Cyclic CO2 injection was initially considered a cheap operation that was useful before performing a CO2 displacement pilot or merely for increasing well productivity. The operation consisted of injecting CO2 into the reservoir, then resuming production from the same well after a shut-in period during which CO2 was dissolved in oil.
Oil production reported in some projects by this CO2 huff ‘n' puff process, combined with low cost, led operators to consider the technique as an attractive EOR method.
Because lowering oil viscosity is a function of the dissolved CO2 concentration and this mechanism plays the major role in the stimulation potential, field applications were first performed in viscous-oil reservoirs with the more conventional steam huff ‘n' puff process. Application to recovery from light-oil reservoirs began in 1984. Haskin and Alston1 presented results of 28 Texas projects in relatively deep (2,600 to 7,800 ft), permeable (400 to 1,700 md), pressured reservoirs (500 to 1,600 psi). Oil viscosity in these reservoirs was between 2 and 33 cp, and water cut was zero. Their study indicated that incremental oil production from CO2 stimulations was the result of oil swelling and viscosity reduction mechanisms. Palmer et al.2 described the results of two successful CO2 cyclic injections in southern Louisiana in 1983. Again, the reservoirs selected were deep (10,000 ft), with a reservoir pressure close to the minimum miscibility pressure (MMP). No interpretation was developed, but some combination of oil swelling, viscosity reduction, and lowering of interfacial tension (IFT) appeared to be responsible for the success of the operation. In addition, the two candidate wells were perforated immediately above the water/oil contact (WOC); therefore, CO2 injection could have acted as a water-shutoff treatment. Simpson3 described two CO2 stimulation experiments in a bottomwater-drive reservoir where water coning caused low sweep efficiency. CO2 increased the oil cut during 2 months. Incremental oil production was reported to be the result of oil swelling and oil viscosity reduction effects on fractional flow.

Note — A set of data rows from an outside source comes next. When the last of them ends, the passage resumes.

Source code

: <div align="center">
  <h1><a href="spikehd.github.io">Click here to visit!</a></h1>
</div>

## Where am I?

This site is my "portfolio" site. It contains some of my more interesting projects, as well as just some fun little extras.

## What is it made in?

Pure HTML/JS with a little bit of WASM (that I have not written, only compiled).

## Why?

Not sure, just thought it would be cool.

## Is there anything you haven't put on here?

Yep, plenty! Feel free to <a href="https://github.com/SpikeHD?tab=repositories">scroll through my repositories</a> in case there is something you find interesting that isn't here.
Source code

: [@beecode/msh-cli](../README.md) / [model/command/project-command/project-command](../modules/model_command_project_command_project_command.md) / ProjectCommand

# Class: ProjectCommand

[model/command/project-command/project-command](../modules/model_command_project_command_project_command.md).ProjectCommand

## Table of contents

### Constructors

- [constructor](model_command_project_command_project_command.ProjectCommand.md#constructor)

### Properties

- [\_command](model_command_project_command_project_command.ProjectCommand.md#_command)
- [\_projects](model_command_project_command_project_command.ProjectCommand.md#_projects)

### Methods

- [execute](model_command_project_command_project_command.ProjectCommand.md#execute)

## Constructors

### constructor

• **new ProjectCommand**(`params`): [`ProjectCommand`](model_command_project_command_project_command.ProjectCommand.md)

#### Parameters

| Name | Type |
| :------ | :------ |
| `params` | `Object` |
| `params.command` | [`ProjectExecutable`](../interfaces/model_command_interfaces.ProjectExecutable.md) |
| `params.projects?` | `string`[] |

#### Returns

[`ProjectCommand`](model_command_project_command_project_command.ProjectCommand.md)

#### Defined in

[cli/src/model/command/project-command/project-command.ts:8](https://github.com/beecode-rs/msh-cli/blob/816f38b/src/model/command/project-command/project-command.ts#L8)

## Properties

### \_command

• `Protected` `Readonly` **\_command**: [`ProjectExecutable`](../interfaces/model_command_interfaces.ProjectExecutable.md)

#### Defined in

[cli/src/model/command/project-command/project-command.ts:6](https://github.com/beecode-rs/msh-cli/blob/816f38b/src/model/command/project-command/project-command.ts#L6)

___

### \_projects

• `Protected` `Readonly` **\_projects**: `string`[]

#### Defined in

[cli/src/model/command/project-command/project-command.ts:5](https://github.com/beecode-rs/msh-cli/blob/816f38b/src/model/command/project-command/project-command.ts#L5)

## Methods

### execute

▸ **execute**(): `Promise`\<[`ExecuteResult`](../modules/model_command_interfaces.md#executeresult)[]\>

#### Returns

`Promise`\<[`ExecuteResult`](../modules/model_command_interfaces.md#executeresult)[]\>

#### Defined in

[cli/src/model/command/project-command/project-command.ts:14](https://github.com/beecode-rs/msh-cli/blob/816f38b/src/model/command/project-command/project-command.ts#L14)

Studies by Monger and Coma,4 Monger et al.,5 Thomas et al.,6 and Thomas7 confirmed that, in contrast to heavy oil, the mechanisms of light-oil recovery during CO2 stimulation should include: oil swelling, altered relative permeability from drainage/imbibition hysteresis,8 altered relative permeability from wettability change, IFT reduction, and hydrocarbon vaporization. Oil swelling was considered to be the most important factor for pressure-depleted reservoirs, while wettability change, IFT reduction, and hydrocarbon vaporization should be beneficial if near-miscible or miscible conditions could be reached.3
The 40,000-acre Shoemaker Ridge field development area in Lee County, KY, operated by Bretagne, represents the southeast extension of the Big Sinking field.
The field was discovered in early 1900 and produces from three 800 to 1,200-ft-deep Silurian age zones. These three zones are known locally as the Corniferous first, second, and third pays and correspond to Upper and Lower Lockport and Keefer, respectively. The first pay is dolomitic and tight in the Shoemaker Ridge area where the reservoir is restricted to the second and third pays.
The second and third pay zones are basically sandstone depositions, which are calcitic or dolomitic in varying degrees and appear to be continuous over the entire field. In the Shoemaker Ridge area, the second pay zone is a microvugular sandy dolomite with occasionally dispersed shale. Second pay gross thickness is 20 to 30 ft.
The third pay zone is a dolomitic sandstone in the same porosity range as the second pay zone but generally is more fine-grained and has lower permeabilities. The gross thickness of the third pay is 30 ft in the Shoemaker Ridge area. The third pay is separated from the second pay in some places by a thin shaly barrier. However, a vertical hydrodynamic communication seems to exist between the second and third pay zones.
Because the area underwent many periods of extreme tectonic activity, the Shoemaker Ridge reservoirs have been faulted. Faulting has caused permeability and fluid flow restriction. Table 1 gives reservoir rock and fluid properties.
More than 800 producing wells have been drilled in the Shoemaker Ridge area, giving an average areal spacing of 400 ft in developed areas. Every well was fractured to increase productivity. A high water cut (90%) was measured as soon as the wells produced because a mobile water saturation existed over the entire structure. This water cut remained steady with time and was not related to the withdrawal rate. Although a WOC was not identified, water saturation increased downdip, and mobile water saturation could be the result of capillary pressures. Mobile water saturation was also interpreted as the result of oil migration still taking place in this geographic area.
Figs. 1 and 2 represent a lease production in the Shoemaker field. A steep decline (caused by low permeability) from 20 to 1 bbl/D-well during the first 3 to 4 months is followed by a more gradual decline because of the influence of liberated gas.
Initially, the main objective was to maintain pressure to increase oil recovery. Three pilots were designed in 1984 to experiment with waterflooding. Incremental oil recovery was expected to be similar to that obtained in other areas of the Big Sinking field, but performances were poor. Well fracturing that could have interconnected wells and thus caused nonreversible poor sweep efficiency was thought to be the reason for the poor performance.